The Value Proposition Canvas is a structured way to align an offering (own assets) with what customers are trying to do. Its planning starts on the customer (right-hand) side by defining Customer Jobs and the outcomes that matter, then clarifies Gains (improvements the customer would like to have) and Pains (frictions, risks or inefficiencies that need to be tackled). These often translate into business results such as higher revenue, lower cost, or improved quality and reliability, depending on the customer context. The organisation's (left-hand) side then specifies the response: Assets (Products and Services) to offer, plus Gain Creators and Pain Relievers that address the prioritised gains and pains on the customer side of the canvas. This exposes gaps by testing if current assets are sufficient or need development. In practice, teams typically plan from customer reality to organisational response, then deliver by building and tailoring internal capabilities to realise the intended customer outcomes.

=== Value-focused enterprise model ===
The value-focused enterprise model outlines four steps pertaining to the development of a value proposition:
1. Value-centered strategic intent
2. Value proposition
3. Value-focused operating model
4. Value-creation-based management and execution

=== Value cycle ===
Osterwalder and Pigneur state that the value proposition must be studied through its entire value life cycle, which comprises five stages:

1. Value creation
2. Value appropriation
3. Value consumption
4. Value renewal
5. Value transfer

=== Value status ===
Capon & Hulbert introduced some factors that a firm must consider before making pricing decisions, which include:
1. Perceived substitutes: differentiation on offers and prices compared to competitors.
2. Unique value: customers weigh the benefits and features of the product and perceive these benefits as a unique value provided solely by the organization.
3. Price and quality: firms should consider that customers will seek to have a positive price/quality relationship for a product to make a purchase decision.

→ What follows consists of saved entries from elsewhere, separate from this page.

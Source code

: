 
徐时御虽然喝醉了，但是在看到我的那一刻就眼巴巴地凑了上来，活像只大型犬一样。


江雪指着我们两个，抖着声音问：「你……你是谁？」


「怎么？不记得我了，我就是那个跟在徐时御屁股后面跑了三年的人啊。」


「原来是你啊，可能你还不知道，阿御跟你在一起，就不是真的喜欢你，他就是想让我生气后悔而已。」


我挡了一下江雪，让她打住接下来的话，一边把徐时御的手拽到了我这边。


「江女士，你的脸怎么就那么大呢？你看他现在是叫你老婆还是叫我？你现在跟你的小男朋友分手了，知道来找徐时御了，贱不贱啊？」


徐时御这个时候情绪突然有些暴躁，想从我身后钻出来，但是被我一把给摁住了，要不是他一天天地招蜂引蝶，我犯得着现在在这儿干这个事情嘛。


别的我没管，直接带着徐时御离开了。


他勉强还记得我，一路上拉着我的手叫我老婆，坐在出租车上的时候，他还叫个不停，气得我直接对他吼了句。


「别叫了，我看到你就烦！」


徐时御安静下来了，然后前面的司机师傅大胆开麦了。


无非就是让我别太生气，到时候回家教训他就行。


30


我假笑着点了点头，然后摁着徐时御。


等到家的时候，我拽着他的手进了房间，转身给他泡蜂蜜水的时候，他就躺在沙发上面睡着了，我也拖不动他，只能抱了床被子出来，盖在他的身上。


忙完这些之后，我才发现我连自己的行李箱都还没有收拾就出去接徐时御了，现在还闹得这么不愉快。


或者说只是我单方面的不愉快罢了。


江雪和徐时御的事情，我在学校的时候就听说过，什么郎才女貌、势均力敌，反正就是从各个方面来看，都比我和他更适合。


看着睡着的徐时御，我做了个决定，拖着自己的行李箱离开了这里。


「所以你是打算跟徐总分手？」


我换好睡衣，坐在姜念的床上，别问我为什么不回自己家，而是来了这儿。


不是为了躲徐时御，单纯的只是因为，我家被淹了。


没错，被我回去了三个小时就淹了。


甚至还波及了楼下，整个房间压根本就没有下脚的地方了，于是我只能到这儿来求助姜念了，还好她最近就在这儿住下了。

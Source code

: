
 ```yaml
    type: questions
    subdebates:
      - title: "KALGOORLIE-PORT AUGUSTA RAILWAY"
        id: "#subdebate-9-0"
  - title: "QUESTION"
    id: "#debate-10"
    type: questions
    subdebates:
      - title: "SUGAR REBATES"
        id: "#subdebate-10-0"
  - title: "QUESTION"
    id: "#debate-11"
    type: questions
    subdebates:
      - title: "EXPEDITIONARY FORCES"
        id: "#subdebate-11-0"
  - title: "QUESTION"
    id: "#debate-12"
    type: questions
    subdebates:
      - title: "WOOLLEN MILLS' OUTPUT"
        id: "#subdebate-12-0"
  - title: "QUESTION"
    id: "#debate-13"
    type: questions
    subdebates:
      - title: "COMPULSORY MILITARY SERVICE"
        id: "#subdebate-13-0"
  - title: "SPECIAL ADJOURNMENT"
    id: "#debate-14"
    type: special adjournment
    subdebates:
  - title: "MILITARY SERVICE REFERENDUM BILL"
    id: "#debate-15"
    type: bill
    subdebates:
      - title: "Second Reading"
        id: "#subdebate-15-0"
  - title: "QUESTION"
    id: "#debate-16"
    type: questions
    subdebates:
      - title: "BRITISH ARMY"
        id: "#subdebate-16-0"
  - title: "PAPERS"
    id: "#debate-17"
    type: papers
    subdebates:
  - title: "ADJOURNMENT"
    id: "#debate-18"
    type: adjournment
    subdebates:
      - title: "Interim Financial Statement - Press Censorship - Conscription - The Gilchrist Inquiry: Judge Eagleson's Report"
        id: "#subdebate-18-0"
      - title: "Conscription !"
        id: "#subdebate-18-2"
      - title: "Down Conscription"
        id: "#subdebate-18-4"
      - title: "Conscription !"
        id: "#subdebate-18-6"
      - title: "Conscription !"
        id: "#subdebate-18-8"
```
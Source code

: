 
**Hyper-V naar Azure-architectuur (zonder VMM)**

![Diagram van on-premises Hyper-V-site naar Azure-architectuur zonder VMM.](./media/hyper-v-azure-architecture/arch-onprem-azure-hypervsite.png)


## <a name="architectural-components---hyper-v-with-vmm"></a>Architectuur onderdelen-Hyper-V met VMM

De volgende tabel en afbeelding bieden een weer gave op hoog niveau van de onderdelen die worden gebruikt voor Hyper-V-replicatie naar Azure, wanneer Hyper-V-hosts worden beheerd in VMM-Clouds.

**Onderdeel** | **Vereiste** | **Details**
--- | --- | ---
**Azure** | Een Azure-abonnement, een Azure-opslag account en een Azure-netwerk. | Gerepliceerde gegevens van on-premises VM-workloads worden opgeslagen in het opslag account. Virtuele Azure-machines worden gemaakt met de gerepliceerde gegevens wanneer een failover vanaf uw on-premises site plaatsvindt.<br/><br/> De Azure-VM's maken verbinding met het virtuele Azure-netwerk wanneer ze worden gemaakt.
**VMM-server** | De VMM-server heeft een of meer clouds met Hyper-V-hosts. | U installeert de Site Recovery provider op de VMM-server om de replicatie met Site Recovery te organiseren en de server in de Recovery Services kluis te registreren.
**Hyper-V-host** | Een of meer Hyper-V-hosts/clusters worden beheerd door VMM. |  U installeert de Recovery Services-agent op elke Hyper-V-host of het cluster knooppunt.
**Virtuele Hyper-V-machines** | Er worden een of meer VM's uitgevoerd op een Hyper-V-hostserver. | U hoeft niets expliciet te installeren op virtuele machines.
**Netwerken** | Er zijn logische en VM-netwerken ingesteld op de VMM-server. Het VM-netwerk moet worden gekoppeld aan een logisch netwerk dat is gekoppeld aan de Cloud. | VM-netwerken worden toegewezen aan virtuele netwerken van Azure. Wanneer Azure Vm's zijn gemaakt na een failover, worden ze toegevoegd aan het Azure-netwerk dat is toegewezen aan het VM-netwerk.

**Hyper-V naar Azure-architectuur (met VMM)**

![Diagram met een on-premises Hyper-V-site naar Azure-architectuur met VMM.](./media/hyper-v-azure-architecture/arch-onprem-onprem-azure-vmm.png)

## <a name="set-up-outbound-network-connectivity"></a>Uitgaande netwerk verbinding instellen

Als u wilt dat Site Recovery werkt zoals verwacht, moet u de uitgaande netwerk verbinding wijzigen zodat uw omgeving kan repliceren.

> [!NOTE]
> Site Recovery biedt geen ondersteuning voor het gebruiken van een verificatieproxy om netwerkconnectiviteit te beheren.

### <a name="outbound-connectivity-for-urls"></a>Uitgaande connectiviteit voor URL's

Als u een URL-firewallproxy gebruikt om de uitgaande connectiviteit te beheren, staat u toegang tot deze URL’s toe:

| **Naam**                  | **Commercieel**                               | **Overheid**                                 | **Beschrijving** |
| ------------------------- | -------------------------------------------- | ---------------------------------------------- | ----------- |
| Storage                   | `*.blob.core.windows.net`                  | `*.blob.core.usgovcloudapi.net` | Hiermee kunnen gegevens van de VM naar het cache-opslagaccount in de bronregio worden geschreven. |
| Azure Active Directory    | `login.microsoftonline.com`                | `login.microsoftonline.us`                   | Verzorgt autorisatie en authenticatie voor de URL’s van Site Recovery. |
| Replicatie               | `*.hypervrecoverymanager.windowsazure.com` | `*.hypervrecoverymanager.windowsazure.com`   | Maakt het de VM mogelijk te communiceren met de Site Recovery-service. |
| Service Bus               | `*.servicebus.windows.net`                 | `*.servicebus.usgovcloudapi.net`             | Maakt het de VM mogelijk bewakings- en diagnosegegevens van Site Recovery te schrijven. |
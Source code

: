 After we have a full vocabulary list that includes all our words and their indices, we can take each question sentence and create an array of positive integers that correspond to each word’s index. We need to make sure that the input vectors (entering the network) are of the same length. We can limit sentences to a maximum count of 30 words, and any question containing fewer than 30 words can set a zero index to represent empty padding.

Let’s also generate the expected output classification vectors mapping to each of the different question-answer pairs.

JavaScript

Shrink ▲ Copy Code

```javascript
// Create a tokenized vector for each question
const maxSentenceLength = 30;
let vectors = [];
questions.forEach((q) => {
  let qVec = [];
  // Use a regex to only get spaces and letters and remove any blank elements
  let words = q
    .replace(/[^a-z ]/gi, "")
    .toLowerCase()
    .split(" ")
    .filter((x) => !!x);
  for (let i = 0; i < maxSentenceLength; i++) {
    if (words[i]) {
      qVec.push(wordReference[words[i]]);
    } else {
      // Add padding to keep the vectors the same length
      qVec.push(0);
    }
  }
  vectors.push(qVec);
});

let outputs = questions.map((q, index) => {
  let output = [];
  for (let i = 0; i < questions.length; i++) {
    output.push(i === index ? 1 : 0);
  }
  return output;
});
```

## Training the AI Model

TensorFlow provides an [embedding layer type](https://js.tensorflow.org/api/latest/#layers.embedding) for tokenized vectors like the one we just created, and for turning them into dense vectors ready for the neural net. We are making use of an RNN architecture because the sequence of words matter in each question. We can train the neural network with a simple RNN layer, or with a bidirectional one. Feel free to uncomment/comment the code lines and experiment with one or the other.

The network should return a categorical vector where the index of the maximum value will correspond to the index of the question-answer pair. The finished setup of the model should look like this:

Zeithaml studied three consumer defined values: low price, quality and value for money, and features. The study concluded that perceived value is the customer's overall assessment of the utility of a product based on perceptions of what is received and what is given.'

== Significance ==
Lindic and Marques argue that value propositions are a significant catalyst for customer focused innovation. For example, in the case of Amazon, innovation resulting from value proposition led to the company's diversification and transformation from an online bookstore to an online shopping service. At the same time, Kambil argues that the value proposition concept is too vague to be useful for innovation, and that innovation is a phenomenon that requires a multidisciplinary approach for analysis due to its sheer complexity.